Where a property owner’s right of access to his property has been destroyed or interfered with, he is entitled to compensation for the damages thereby sustained. Rigney vs. City of Chicago, 102 Ill. 64; Edward Nance, Admr., etc. vs. State, C. of C., No. 2012.

The proper measure of damages where property is not taken but is damaged for public use, is the difference between the fair cash market value of the property prior to the construction of the improvement and unaffected by it, and its fair cash market value after the construction of the improvement and as thereby affected, taking into account that benefits to lands not taken may be set off against damages to land not taken and that such damages must be direct and proximate and not merely speculative or remotely contingent. Dept. of Public Works vs. Caldwell, 301, Ill. 342; Dept. of Public Works vs. McBride, 338 Ill. 347.

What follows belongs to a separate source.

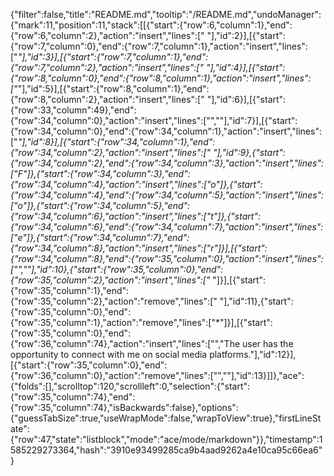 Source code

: {"filter":false,"title":"README.md","tooltip":"/README.md","undoManager":{"mark":11,"position":11,"stack":[[{"start":{"row":6,"column":1},"end":{"row":6,"column":2},"action":"insert","lines":[" "],"id":2}],[{"start":{"row":7,"column":0},"end":{"row":7,"column":1},"action":"insert","lines":["*"],"id":3}],[{"start":{"row":7,"column":1},"end":{"row":7,"column":2},"action":"insert","lines":[" "],"id":4}],[{"start":{"row":8,"column":0},"end":{"row":8,"column":1},"action":"insert","lines":["*"],"id":5}],[{"start":{"row":8,"column":1},"end":{"row":8,"column":2},"action":"insert","lines":[" "],"id":6}],[{"start":{"row":33,"column":49},"end":{"row":34,"column":0},"action":"insert","lines":["",""],"id":7}],[{"start":{"row":34,"column":0},"end":{"row":34,"column":1},"action":"insert","lines":["*"],"id":8}],[{"start":{"row":34,"column":1},"end":{"row":34,"column":2},"action":"insert","lines":[" "],"id":9},{"start":{"row":34,"column":2},"end":{"row":34,"column":3},"action":"insert","lines":["F"]},{"start":{"row":34,"column":3},"end":{"row":34,"column":4},"action":"insert","lines":["o"]},{"start":{"row":34,"column":4},"end":{"row":34,"column":5},"action":"insert","lines":["o"]},{"start":{"row":34,"column":5},"end":{"row":34,"column":6},"action":"insert","lines":["t"]},{"start":{"row":34,"column":6},"end":{"row":34,"column":7},"action":"insert","lines":["e"]},{"start":{"row":34,"column":7},"end":{"row":34,"column":8},"action":"insert","lines":["r"]}],[{"start":{"row":34,"column":8},"end":{"row":35,"column":0},"action":"insert","lines":["",""],"id":10},{"start":{"row":35,"column":0},"end":{"row":35,"column":2},"action":"insert","lines":["* "]}],[{"start":{"row":35,"column":1},"end":{"row":35,"column":2},"action":"remove","lines":[" "],"id":11},{"start":{"row":35,"column":0},"end":{"row":35,"column":1},"action":"remove","lines":["*"]}],[{"start":{"row":35,"column":0},"end":{"row":36,"column":74},"action":"insert","lines":["","The user has the opportunity to connect with me on social media platforms."],"id":12}],[{"start":{"row":35,"column":0},"end":{"row":36,"column":0},"action":"remove","lines":["",""],"id":13}]]},"ace":{"folds":[],"scrolltop":120,"scrollleft":0,"selection":{"start":{"row":35,"column":74},"end":{"row":35,"column":74},"isBackwards":false},"options":{"guessTabSize":true,"useWrapMode":false,"wrapToView":true},"firstLineState":{"row":47,"state":"listblock","mode":"ace/mode/markdown"}},"timestamp":1585229273364,"hash":"3910e93499285ca9b4aad9262a4e10ca95c66ea6"}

The evidence herein ‘concerning values, as might be expected, is conflicting. One witness, Arthur Cohn, testified that in his opinion the value of the premises prior to the construction was Eighteen Thousand Five Hundred Dollars ($18,500.00), being Ten Thousand Dollars ($10,000.00) for the one and one-half acres and Eight Thousand Dollars ($8,000.00) for the balance; that the total damage was Nine Thousand Dolaxs ($9,000.00). This same witness testified to a sale of a tract of nine (9) acres near the Kleppisch land that was improved with three or four cottages and a four room house and restaurant for Four Thousand Two Hundred Dollars ($4,200.00) in 1931. Some of the witnesses testified that in their opinion the ground west of the house, equivalent to twelve (12) lots of fifty (50) feet each, fronting on Route No. 11, were damaged to the extent of One Hundred Fifty Dollars ($150.00) each, and that the one and one-half or two acres of grounds on which the buildings stood was damaged Four Thousand Dollars ($4,000.00) and that the balance of the land was not affected by the construction. Another witness, Charles Grronau, testifying for complainant, stated that in his opinion there was the equivalent of three (3) lots of fifty (50) feet each south of the building on Route No. 157 which were dam*134aged to the amount of One Hundred Dollars ($100.00) per lot and that the one and one-half acres on which the building stood had suffered a depreciation of Six Thousand Five Hundred Dollars ($6,500.00). Another witness, N. O. McLean, testified that in his opinion the entire premises had been increased in value by reason of the construction.

Considering the record as a whole, the court is of the opinion that there has been a direct damage because of interference of ingress and egress to said premises which affects a limited portion of said premises and the damages are fixed at a sum of Three Thousand Dollars ($3,000.00).

An award is hereby entered in favor of claimant, Edward KLeppisch, of the sum of Three Thousand Dollars ($3,000.00.)